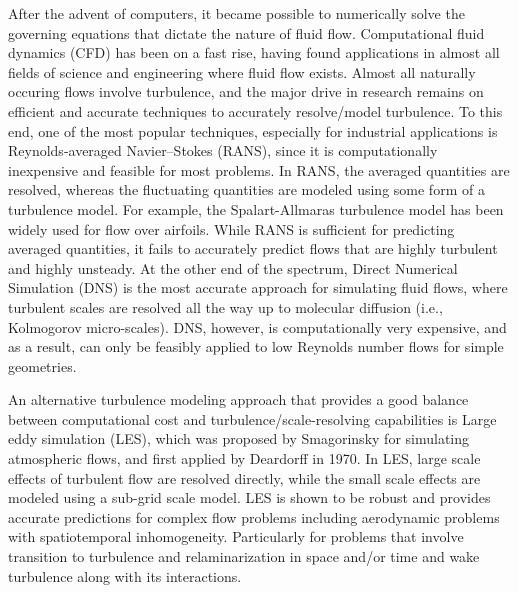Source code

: After the advent of computers, it became possible to numerically solve the governing equations that dictate the nature of fluid flow.
Computational fluid dynamics (CFD) has been on a fast rise, having found applications in almost all fields of science and engineering where fluid flow exists.
Almost all naturally occuring flows involve turbulence, and the major drive in research remains on efficient and accurate techniques to accurately resolve/model turbulence.
To this end, one of the most popular techniques, especially for industrial applications is Reynolds-averaged Navier–Stokes (RANS), since it is computationally inexpensive and feasible for most problems.
In RANS, the averaged quantities are resolved, whereas the fluctuating quantities are modeled using some form of a turbulence model. For example, the Spalart-Allmaras turbulence model \cite{bib:Spalart} has been widely used for flow over airfoils.
While RANS is sufficient for predicting averaged quantities, it fails to accurately predict flows that are highly turbulent and highly unsteady.
At the other end of the spectrum, Direct Numerical Simulation (DNS) is the most accurate approach for simulating fluid flows, where turbulent scales are resolved all the way up to molecular diffusion (i.e., Kolmogorov micro-scales).
DNS, however, is computationally very expensive, and as a result, can only be feasibly applied to low Reynolds number flows for simple geometries.

An alternative turbulence modeling approach that provides a good balance between computational cost and turbulence/scale-resolving capabilities is Large eddy simulation (LES), which was proposed by Smagorinsky \cite{bib:smag} for simulating atmospheric flows, and first applied by Deardorff \cite{bib:deardorff1970} in 1970.
In LES, large scale effects of turbulent flow are resolved directly, while the small scale effects are modeled using a sub-grid scale model.
LES is shown to be robust and provides accurate predictions for complex flow problems including aerodynamic problems with spatiotemporal inhomogeneity. Particularly for problems that involve transition to turbulence and relaminarization in space and/or time and wake turbulence along with its interactions.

WORK TO BE COMPLETED: Give back the material above exactly, with each picture removed.

RESPONSE AREA:
Source code

: After the advent of computers, it became possible to numerically solve the governing equations that dictate the nature of fluid flow.
Computational fluid dynamics (CFD) has been on a fast rise, having found applications in almost all fields of science and engineering where fluid flow exists.
Almost all naturally occuring flows involve turbulence, and the major drive in research remains on efficient and accurate techniques to accurately resolve/model turbulence.
To this end, one of the most popular techniques, especially for industrial applications is Reynolds-averaged Navier–Stokes (RANS), since it is computationally inexpensive and feasible for most problems.
In RANS, the averaged quantities are resolved, whereas the fluctuating quantities are modeled using some form of a turbulence model. For example, the Spalart-Allmaras turbulence model \cite{bib:Spalart} has been widely used for flow over airfoils.
While RANS is sufficient for predicting averaged quantities, it fails to accurately predict flows that are highly turbulent and highly unsteady.
At the other end of the spectrum, Direct Numerical Simulation (DNS) is the most accurate approach for simulating fluid flows, where turbulent scales are resolved all the way up to molecular diffusion (i.e., Kolmogorov micro-scales).
DNS, however, is computationally very expensive, and as a result, can only be feasibly applied to low Reynolds number flows for simple geometries.

An alternative turbulence modeling approach that provides a good balance between computational cost and turbulence/scale-resolving capabilities is Large eddy simulation (LES), which was proposed by Smagorinsky \cite{bib:smag} for simulating atmospheric flows, and first applied by Deardorff \cite{bib:deardorff1970} in 1970.
In LES, large scale effects of turbulent flow are resolved directly, while the small scale effects are modeled using a sub-grid scale model.
LES is shown to be robust and provides accurate predictions for complex flow problems including aerodynamic problems with spatiotemporal inhomogeneity. Particularly for problems that involve transition to turbulence and relaminarization in space and/or time and wake turbulence along with its interactions.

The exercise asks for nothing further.